Tuesday, November 22, 2005


In the past few weeks I've heard from three (very) different sources that "People don't really change all that much" over the course of a lifetime.

I'm trying to think this through. This seems right as personality is concerned. But how far does it go? And what role do habits play? And are we prey to certain habits because of our personalities? If habit forms character and habit is acquired through natural proclivities, then isn't our character and very moral fabric determined before we are even born?

Of course, I know this is the old Nature vs. Nurture debate. And I know our families and societies play a big role in habit formation as well. But could I, for example, being a generally standoffish, keep-to-myself person, recreate myself through habit, into a welcoming, engaging, warm, social-butterfly kind of person? Interestingly, in high school I was this for one year. One year in all my thirty-one. What caused my behaviour that one year? Could that change have been sustained had I not suffered personal tragedy and recoiled?

I'm trying to feel out how far habit and will can really take us.

Each time I heard this week the idea of our basic unchanging nature, I became very uncomfortable. It isn't only because I'm scared to death that I'll have to be this for the rest of my life (which I am, by the way) but also because I've found hope and a reason to live and work hard in the idea that change is possible. And because I don't know how to believe in predestination, whether social or theological. ( I am not going to argue the finer points of reformed theology here.) To me, the possibility of change is what redeems the endless cycle of monotony and meaninglessness that Ecclesiastes talks about and which I have lamented over before in this blog.

Anyway, I have to run. I'm late (something which proves change is impossible) for a thanksgiving Feast at my children's school. No time to flesh this out. But I wanted to write something down, so I can think about it more clearly and get anyone else's thoughts on the matter.


Roo said...

What if you are an idea?

In the Mind of the Maker, Dorothy Sayers speaks of 'Idea, Energy, and Power' as a way to look at the relationship between the roles of the creator and created.

She speaks of the Idea as being timeless, reflecting God the Father. Then God incarnate, the Son, as the active working in the world. You'll have to read the book for how she sees the Holy Spirit's role in the resulting 'Power' of the work.

What if you are an idea, continually fleshed out, and (when it suits the play) displayed in power?

Then how could you alter one bit?
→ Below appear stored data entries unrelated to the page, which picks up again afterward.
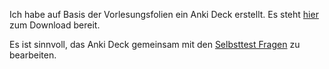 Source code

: Ich habe auf Basis der Vorlesungsfolien ein Anki Deck erstellt. Es steht [hier](https://github.com/KarelZe/anki-decks) zum Download bereit.

Es ist sinnvoll, das Anki Deck gemeinsam mit den [Selbsttest Fragen](01_self_test.md) zu bearbeiten.

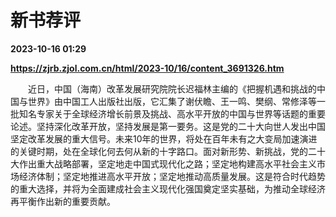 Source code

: # 新书荐评

**2023-10-16 01:29**

**https://zjrb.zjol.com.cn/html/2023-10/16/content_3691326.htm**

　　近日，中国（海南）改革发展研究院院长迟福林主编的《把握机遇和挑战的中国与世界》由中国工人出版社出版，它汇集了谢伏瞻、王一鸣、樊纲、常修泽等一批知名专家关于全球经济增长前景及挑战、高水平开放的中国与世界等话题的重要论述。坚持深化改革开放，坚持发展是第一要务。这是党的二十大向世人发出中国坚定改革发展的重大信号。未来10年的世界，将处在百年未有之大变局加速演进的关键时期，处在全球化何去何从新的十字路口。面对新形势、新挑战，党的二十大作出重大战略部署，坚定地走中国式现代化之路；坚定地构建高水平社会主义市场经济体制；坚定地推进高水平开放；坚定地推动高质量发展。这是符合时代趋势的重大选择，并将为全面建成社会主义现代化强国奠定坚实基础，为推动全球经济再平衡作出新的重要贡献。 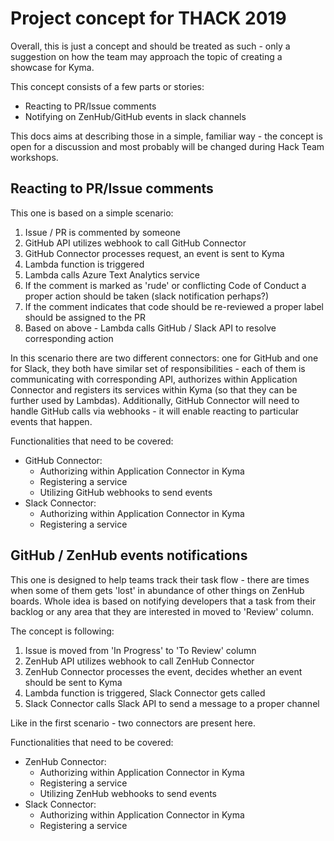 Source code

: # Project concept for THACK 2019

Overall, this is just a concept and should be treated as such - only a suggestion
on how the team may approach the topic of creating a showcase for Kyma.

This concept consists of a few parts or stories:
- Reacting to PR/Issue comments
- Notifying on ZenHub/GitHub events in slack channels

This docs aims at describing those in a simple, familiar way - the concept is open
for a discussion and most probably will be changed during Hack Team workshops.

## Reacting to PR/Issue comments

This one is based on a simple scenario:
1. Issue / PR is commented by someone
1. GitHub API utilizes webhook to call GitHub Connector
1. GitHub Connector processes request, an event is sent to Kyma
1. Lambda function is triggered
1. Lambda calls Azure Text Analytics service
1. If the comment is marked as 'rude' or conflicting Code of Conduct a proper action should be taken (slack notification perhaps?)
1. If the comment indicates that code should be re-reviewed a proper label should be assigned to the PR
1. Based on above - Lambda calls GitHub / Slack API to resolve corresponding action

In this scenario there are two different connectors: one for GitHub and one for Slack, they both have similar set of responsibilities - each of them is communicating with corresponding API, authorizes within Application Connector and registers its services within Kyma (so that they can be further used by Lambdas).
Additionally, GitHub Connector will need to handle GitHub calls via webhooks - it will enable reacting to particular events that happen.

Functionalities that need to be covered:
- GitHub Connector:
  - Authorizing within Application Connector in Kyma
  - Registering a service
  - Utilizing GitHub webhooks to send events
- Slack Connector:
  - Authorizing within Application Connector in Kyma
  - Registering a service

## GitHub / ZenHub events notifications

This one is designed to help teams track their task flow - there are times when some of them gets 'lost' in abundance of other things on ZenHub boards.
Whole idea is based on notifying developers that a task from their backlog or any area that they are interested in moved to 'Review' column.

The concept is following:
1. Issue is moved from 'In Progress' to 'To Review' column
1. ZenHub API utilizes webhook to call ZenHub Connector
1. ZenHub Connector processes the event, decides whether an event should be sent to Kyma
1. Lambda function is triggered, Slack Connector gets called
1. Slack Connector calls Slack API to send a message to a proper channel

Like in the first scenario - two connectors are present here.

Functionalities that need to be covered:
- ZenHub Connector:
  - Authorizing within Application Connector in Kyma
  - Registering a service
  - Utilizing ZenHub webhooks to send events
- Slack Connector:
  - Authorizing within Application Connector in Kyma
  - Registering a service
And how could change not be at the very centre of your being?


laura said...

I believe change is possible.
I was told to pray for the willingness to want to change. The rest of it I guess just comes with time & patience.

I remember someone told me that I have to "act myself into a new way of thinking, not think myself into a new way of acting."
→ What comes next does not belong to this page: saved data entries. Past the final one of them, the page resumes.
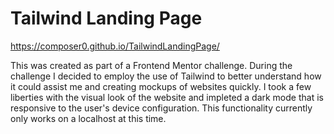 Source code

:# Tailwind Landing Page

https://composer0.github.io/TailwindLandingPage/


This was created as part of a Frontend Mentor challenge. During the challenge I decided to employ the use of Tailwind to better understand how it could assist me and creating mockups of websites quickly. I took a few liberties with the visual look of the website and impleted a dark mode that is responsive to the user's device configuration. This functionality currently only works on a localhost at this time. 
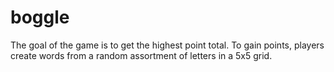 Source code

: # boggle
The goal of the game is to get the highest point total. To gain points, players create words from a random assortment of letters in a 5x5 grid.
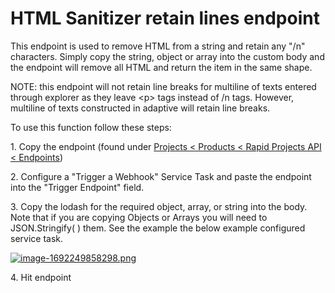 # HTML Sanitizer retain lines endpoint

This endpoint is used to remove HTML from a string and retain any "/n" characters. Simply copy the string, object or array into the custom body and the endpoint will remove all HTML and return the item in the same shape.

NOTE: this endpoint will not retain line breaks for multiline of texts entered through explorer as they leave &lt;p&gt; tags instead of /n tags. However, multiline of texts constructed in adaptive will retain line breaks.

To use this function follow these steps:

1\. Copy the endpoint (found under [Projects &lt; Products &lt; Rapid Projects API &lt; Endpoints](https://app.rapidplatform.com/rapidplatform/projects/explorer/Products/Product:Products:27/Endpoint:Endpoints:56))

2\. Configure a "Trigger a Webhook" Service Task and paste the endpoint into the "Trigger Endpoint" field.

3\. Copy the lodash for the required object, array, or string into the body. Note that if you are copying Objects or Arrays you will need to JSON.Stringify( ) them. See the example the below example configured service task.

[![image-1692249858298.png](https://docs.rapidplatform.com/uploads/images/gallery/2023-08/scaled-1680-/siB8PgqrTWWLLnT3-image-1692249858298.png)](https://docs.rapidplatform.com/uploads/images/gallery/2023-08/siB8PgqrTWWLLnT3-image-1692249858298.png)

4\. Hit endpoint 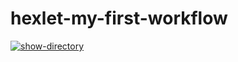 # hexlet-my-first-workflow
[![show-directory](https://github.com/Shooouuun/hexlet-my-first-workflow/actions/workflows/show-directory.yml/badge.svg)](https://github.com/Shooouuun/hexlet-my-first-workflow/actions/workflows/show-directory.yml)
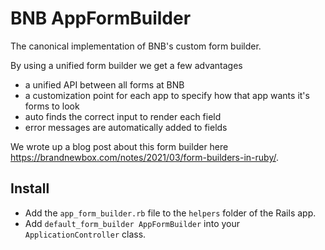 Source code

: # BNB AppFormBuilder

The canonical implementation of BNB's custom form builder.

By using a unified form builder we get a few advantages
- a unified API between all forms at BNB
- a customization point for each app to specify how that app wants it's forms to look
- auto finds the correct input to render each field
- error messages are automatically added to fields


We wrote up a blog post about this form builder here https://brandnewbox.com/notes/2021/03/form-builders-in-ruby/.


## Install

- Add the `app_form_builder.rb` file to the `helpers` folder of the Rails app.
- Add `default_form_builder AppFormBuilder` into your `ApplicationController` class.
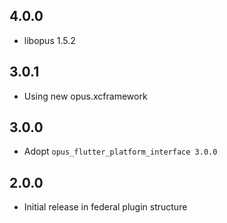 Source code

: ## 4.0.0

* libopus 1.5.2


## 3.0.1

* Using new opus.xcframework


## 3.0.0

* Adopt `opus_flutter_platform_interface 3.0.0`


## 2.0.0

* Initial release in federal plugin structure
Hope that makes some sense!

Anyways, Happy Thanksgiving!

xoxo ;-)

Rachael said...

Thank you both for the comments.

Andrew: A helpful idea. But it's hard for me to believe that I'm becoming one specific thing, this idea in the mind of God, like I had no other choice. I guess I think being is more open-ended than that. I don't think we are cemented to one particular end, rather, that we shape ourselves to a large degree by our choices. and I don't believe they are faux choices (ie. from our vantage point we are making a choice but in reality we're just shuffling further down a prescribed path). I think we actually effect change, maybe even change what seems to be an inevitable outcome of history or change the mind of God (as Moses so unsettlingly did).

God makes us unique and there is no becoming someone else, of course. But I want to know how much give we have to work with in these clothes.
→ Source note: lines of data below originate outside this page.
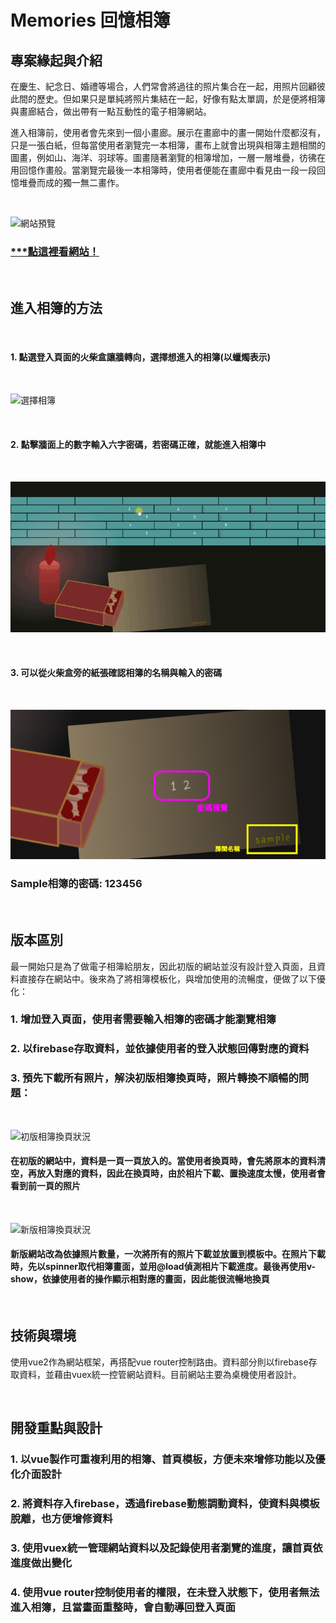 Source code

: # Memories 回憶相簿
## 專案緣起與介紹
在慶生、紀念日、婚禮等場合，人們常會將過往的照片集合在一起，用照片回顧彼此間的歷史。但如果只是單純將照片集結在一起，好像有點太單調，於是便將相簿與畫廊結合，做出帶有一點互動性的電子相簿網站。

進入相簿前，使用者會先來到一個小畫廊。展示在畫廊中的畫一開始什麼都沒有，只是一張白紙，但每當使用者瀏覽完一本相簿，畫布上就會出現與相簿主題相關的圖畫，例如山、海洋、羽球等。圖畫隨著瀏覽的相簿增加，一層一層堆疊，彷彿在用回憶作畫般。當瀏覽完最後一本相簿時，使用者便能在畫廊中看見由一段一段回憶堆疊而成的獨一無二畫作。

<br>

![網站預覽](./src/assets/README/main.gif)

### [***點這裡看網站！](https://ansticefish.github.io/memories/#/)

<br>

## 進入相簿的方法
<br>

#### 1. 點選登入頁面的火柴盒讓牆轉向，選擇想進入的相簿(以蠟燭表示)
<br>

![選擇相簿](./src/assets/README/selectRoom.gif)

<br>

#### 2. 點擊牆面上的數字輸入六字密碼，若密碼正確，就能進入相簿中
<br>

![輸入密碼](./src/assets/README/enterCode.gif)

<br>

#### 3. 可以從火柴盒旁的紙張確認相簿的名稱與輸入的密碼
<br>

![密碼預覽](./src/assets/README/paper.png)

### <strong>Sample相簿的密碼: 123456</strong>

<br>

## 版本區別
最一開始只是為了做電子相簿給朋友，因此初版的網站並沒有設計登入頁面，且資料直接存在網站中。後來為了將相簿模板化，與增加使用的流暢度，便做了以下優化：
### 1. 增加登入頁面，使用者需要輸入相簿的密碼才能瀏覽相簿
### 2. 以firebase存取資料，並依據使用者的登入狀態回傳對應的資料
### 3. 預先下載所有照片，解決初版相簿換頁時，照片轉換不順暢的問題：

<br>

![初版相簿換頁狀況](./src/assets/README/version1.gif)
#### 在初版的網站中，資料是一頁一頁放入的。當使用者換頁時，會先將原本的資料清空，再放入對應的資料，因此在換頁時，由於相片下載、置換速度太慢，使用者會看到前一頁的照片

<br>

![新版相簿換頁狀況](./src/assets/README/version2.gif)
#### 新版網站改為依據照片數量，一次將所有的照片下載並放置到模板中。在照片下載時，先以spinner取代相簿畫面，並用@load偵測相片下載進度。最後再使用v-show，依據使用者的操作顯示相對應的畫面，因此能很流暢地換頁

<br>

## 技術與環境
使用vue2作為網站框架，再搭配vue router控制路由。資料部分則以firebase存取資料，並藉由vuex統一控管網站資料。目前網站主要為桌機使用者設計。

<br>

## 開發重點與設計
### 1. 以vue製作可重複利用的相簿、首頁模板，方便未來增修功能以及優化介面設計
### 2. 將資料存入firebase，透過firebase動態調動資料，使資料與模板脫離，也方便增修資料
### 3. 使用vuex統一管理網站資料以及記錄使用者瀏覽的進度，讓首頁依進度做出變化
### 4. 使用vue router控制使用者的權限，在未登入狀態下，使用者無法進入相簿，且當畫面重整時，會自動導回登入頁面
Laura: I've seen remarkable changes in you as a result of choices you made and habits you decided to cultivate (or de-cultivate). ;)

Aiden said...

Simply believing change is impossible will make it so. There are endless possibilites as far as decisions go; we can certainly shape things.

Actually, I think neuroscience is totally fascinating because of this. An invisible force directs the visible wiring and re-wiring of our brains, shapes our thoughts, thought patterns, habits...

Part of me feels this force is ME; part of me still can't totally grasp that. It's so incredible and mysterious.

Rachael said...

Aiden: I agree. Both that neuroscience is fascinating and that we shape things by decision, which is preceeded by thought.

Eliot likes to pretend he has super-powers so I made a list of "human powers" and presented them to him, telling him he is a very powerful being, with amazing but dangerous powers, that he must learn to use well. One of these is "The Power of Thought" which he calls "The Power of Fink". It's incredible how often he references these "powers" and how effective they are in changing his behaviour. I think we all sense that we are wonderful and dangerous at the same time, and are just looking for someone to acknowledge that and ask us to be responsible with the power we hold.

I'm having a hard time with it myself. I've spent my whole life under the weight of "I can't" or "I suck", which is really just an excuse for being lazy and irresponsible and doing whatever the hell I want. Old dogs don't easily learn new tricks; if you want old Rover to play dead, you may have to use a large rock. (how's that for cognitive therapy?)